Document images with source code →

:::

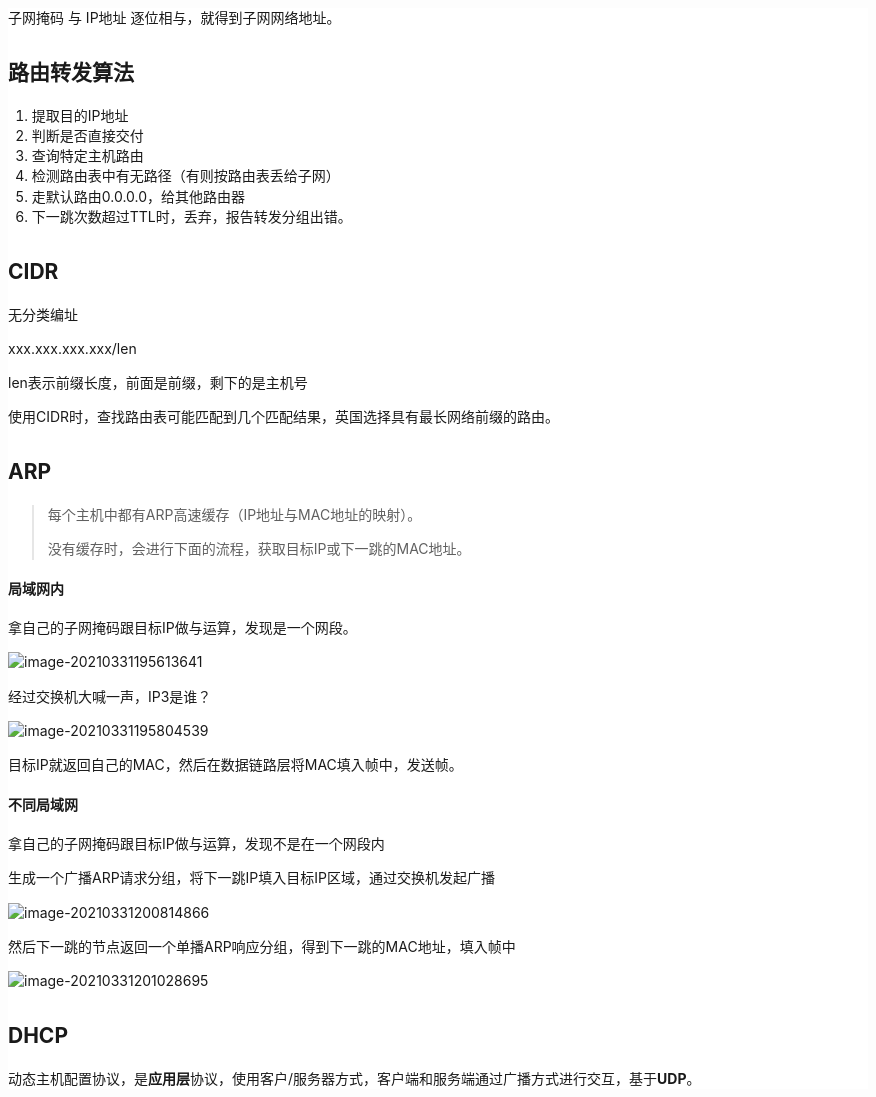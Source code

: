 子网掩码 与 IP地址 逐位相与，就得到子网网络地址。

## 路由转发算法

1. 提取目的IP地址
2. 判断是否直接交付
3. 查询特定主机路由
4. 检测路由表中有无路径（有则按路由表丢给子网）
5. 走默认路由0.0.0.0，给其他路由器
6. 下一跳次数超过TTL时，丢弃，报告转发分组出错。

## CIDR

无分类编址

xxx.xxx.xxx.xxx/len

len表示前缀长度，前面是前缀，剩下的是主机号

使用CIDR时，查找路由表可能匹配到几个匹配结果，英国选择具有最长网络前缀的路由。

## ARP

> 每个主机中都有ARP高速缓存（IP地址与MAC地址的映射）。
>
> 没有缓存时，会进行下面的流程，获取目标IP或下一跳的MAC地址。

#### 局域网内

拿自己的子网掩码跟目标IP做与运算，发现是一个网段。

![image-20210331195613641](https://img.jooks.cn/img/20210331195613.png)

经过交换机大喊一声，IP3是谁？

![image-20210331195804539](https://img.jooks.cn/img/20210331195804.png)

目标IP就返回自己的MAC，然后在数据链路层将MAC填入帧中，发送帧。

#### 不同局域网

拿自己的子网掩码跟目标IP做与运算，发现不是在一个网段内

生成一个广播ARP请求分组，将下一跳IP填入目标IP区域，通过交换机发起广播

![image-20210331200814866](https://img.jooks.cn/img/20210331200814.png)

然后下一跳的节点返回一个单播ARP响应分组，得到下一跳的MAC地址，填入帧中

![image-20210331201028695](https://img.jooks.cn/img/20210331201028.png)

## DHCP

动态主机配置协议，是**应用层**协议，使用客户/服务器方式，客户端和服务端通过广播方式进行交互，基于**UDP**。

:::

What you have to do → Transcribe the data word for word, with no images.

Result for this exercise →
Source code

: 子网掩码 与 IP地址 逐位相与，就得到子网网络地址。

## 路由转发算法

1. 提取目的IP地址
2. 判断是否直接交付
3. 查询特定主机路由
4. 检测路由表中有无路径（有则按路由表丢给子网）
5. 走默认路由0.0.0.0，给其他路由器
6. 下一跳次数超过TTL时，丢弃，报告转发分组出错。

## CIDR

无分类编址

xxx.xxx.xxx.xxx/len

len表示前缀长度，前面是前缀，剩下的是主机号

使用CIDR时，查找路由表可能匹配到几个匹配结果，英国选择具有最长网络前缀的路由。

## ARP

> 每个主机中都有ARP高速缓存（IP地址与MAC地址的映射）。
>
> 没有缓存时，会进行下面的流程，获取目标IP或下一跳的MAC地址。

#### 局域网内

拿自己的子网掩码跟目标IP做与运算，发现是一个网段。

![image-20210331195613641](https://img.jooks.cn/img/20210331195613.png)

经过交换机大喊一声，IP3是谁？

![image-20210331195804539](https://img.jooks.cn/img/20210331195804.png)

目标IP就返回自己的MAC，然后在数据链路层将MAC填入帧中，发送帧。

#### 不同局域网

拿自己的子网掩码跟目标IP做与运算，发现不是在一个网段内

生成一个广播ARP请求分组，将下一跳IP填入目标IP区域，通过交换机发起广播

![image-20210331200814866](https://img.jooks.cn/img/20210331200814.png)

然后下一跳的节点返回一个单播ARP响应分组，得到下一跳的MAC地址，填入帧中

![image-20210331201028695](https://img.jooks.cn/img/20210331201028.png)

## DHCP

动态主机配置协议，是**应用层**协议，使用客户/服务器方式，客户端和服务端通过广播方式进行交互，基于**UDP**。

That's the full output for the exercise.